Sunday, October 25, 2009

A funny poem from my reading book...

It's called "The Owl Critic" (I know it's kinda long, but you really have to read the whole think to 'get' it! Enjoy!!)

The Owl Critic
“Who stuffed that white owl?” No one spoke in the shop,
The barber was busy, he couldn’t stop;
The customers, waiting their turns, were all reading
The Daily, the Herald, the Post, little heeding
The young man who blurted out such a blunt question:
No one raised a head, or even made a suggestion;
And the barber kept on shaving.

“Don’t you see, Mr. Brown”
Cried the youth, with a frown,
“How wrong the whole thing is,
How preposterous each wing is,
How flattened his head is, how jammed down the neck is—
In short, the whole what a ignorant wreck ‘tis!
I make no apology;
I’ve learned owl-eology.
I’ve passed days and nights in a hundred collections,
And cannot be blinded to any defections
Arising from unskillful fingers that fail
To stuff a bird right from it’s beak to his tail.
Mister Brown!

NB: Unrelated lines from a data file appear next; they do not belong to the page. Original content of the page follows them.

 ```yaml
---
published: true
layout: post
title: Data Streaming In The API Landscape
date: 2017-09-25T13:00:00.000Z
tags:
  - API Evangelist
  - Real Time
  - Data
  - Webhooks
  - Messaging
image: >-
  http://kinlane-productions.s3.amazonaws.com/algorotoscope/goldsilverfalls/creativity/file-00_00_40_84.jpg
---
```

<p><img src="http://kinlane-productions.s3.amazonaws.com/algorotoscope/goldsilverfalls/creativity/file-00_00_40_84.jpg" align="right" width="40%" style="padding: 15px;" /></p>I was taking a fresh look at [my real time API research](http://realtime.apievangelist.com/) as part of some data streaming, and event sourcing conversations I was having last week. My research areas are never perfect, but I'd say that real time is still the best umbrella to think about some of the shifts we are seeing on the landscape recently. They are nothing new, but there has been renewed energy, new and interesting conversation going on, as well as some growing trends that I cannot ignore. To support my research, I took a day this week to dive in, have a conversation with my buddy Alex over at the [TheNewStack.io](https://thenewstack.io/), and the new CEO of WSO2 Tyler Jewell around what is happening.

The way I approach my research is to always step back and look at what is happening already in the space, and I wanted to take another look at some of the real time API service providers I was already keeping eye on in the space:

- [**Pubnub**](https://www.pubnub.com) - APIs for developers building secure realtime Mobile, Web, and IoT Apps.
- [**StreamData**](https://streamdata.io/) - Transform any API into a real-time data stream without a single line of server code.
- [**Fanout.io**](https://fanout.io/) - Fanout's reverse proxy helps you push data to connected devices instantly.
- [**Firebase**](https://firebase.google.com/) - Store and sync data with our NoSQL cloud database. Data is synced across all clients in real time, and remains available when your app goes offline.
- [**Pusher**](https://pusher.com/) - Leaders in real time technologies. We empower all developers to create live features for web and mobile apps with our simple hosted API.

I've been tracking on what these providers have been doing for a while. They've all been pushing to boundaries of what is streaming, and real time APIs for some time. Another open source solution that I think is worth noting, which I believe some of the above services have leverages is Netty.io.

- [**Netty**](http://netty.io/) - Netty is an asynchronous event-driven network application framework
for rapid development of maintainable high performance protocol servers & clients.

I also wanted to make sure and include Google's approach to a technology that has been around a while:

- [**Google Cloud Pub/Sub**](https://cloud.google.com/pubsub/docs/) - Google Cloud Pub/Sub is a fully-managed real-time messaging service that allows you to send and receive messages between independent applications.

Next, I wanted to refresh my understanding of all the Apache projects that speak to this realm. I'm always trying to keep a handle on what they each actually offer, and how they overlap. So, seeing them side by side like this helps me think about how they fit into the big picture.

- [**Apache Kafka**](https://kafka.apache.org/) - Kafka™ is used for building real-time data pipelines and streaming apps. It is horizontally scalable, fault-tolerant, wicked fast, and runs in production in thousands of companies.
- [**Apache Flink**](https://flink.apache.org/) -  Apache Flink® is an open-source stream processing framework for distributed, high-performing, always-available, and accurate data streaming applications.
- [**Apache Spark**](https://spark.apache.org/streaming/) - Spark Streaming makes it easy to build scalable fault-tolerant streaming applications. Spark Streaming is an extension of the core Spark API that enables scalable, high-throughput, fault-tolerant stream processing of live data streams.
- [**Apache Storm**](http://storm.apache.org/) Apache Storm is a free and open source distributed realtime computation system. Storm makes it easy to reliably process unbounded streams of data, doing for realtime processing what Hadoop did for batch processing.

Mister Brown!
Do take that bird down,
Or you’ll soon be the laughing-stock all over town!”
And the barber kept on shaving.

I’ve studied owls,
And other night fowls,
And I tell you
What I know to be true;
An owl cannot roost
With his limbs so unloosed;
No owl in this world
Ever had his claws curled,
Ever had his legs slanted,
Ever had his bill canted,
Ever had his neck screwed
Into that attitude.
He can’t do it, because
‘Tis against all bird laws.
Anatomy teaches,
Ornithology preaches,
An owl has a toe
That can’t turn out so!
I’ve made the white owl my study for years,
And to see such a job almost moves me to tears!
Mr. Brown, I’m amazed
You should be so gone crazed
As to put up a bird
In that posture absurd!
To look at that really brings me on a dizziness;
The man who stuffed him don’t half know his business!”
And the barber kept on shaving.

Examine those eyes
I’m filled with surprise
Taxidermists should pass
Off on you such poor glass;
So unnatural they seem
They’d make Audubon scream,
And John Burroughs laugh
To encounter such chaff
Do take that bird down;
Have it stuffed again, Brown!”
And the barber kept on shaving.

“With some sawdust and bark
I could stuff in the dark
An owl better than that.
I could make an old hat
Look more like an owl
Than that horrid fowl,
Stuck up there so stiff like a side of coarse leather.
In fact, about him there’s not one natural feather.”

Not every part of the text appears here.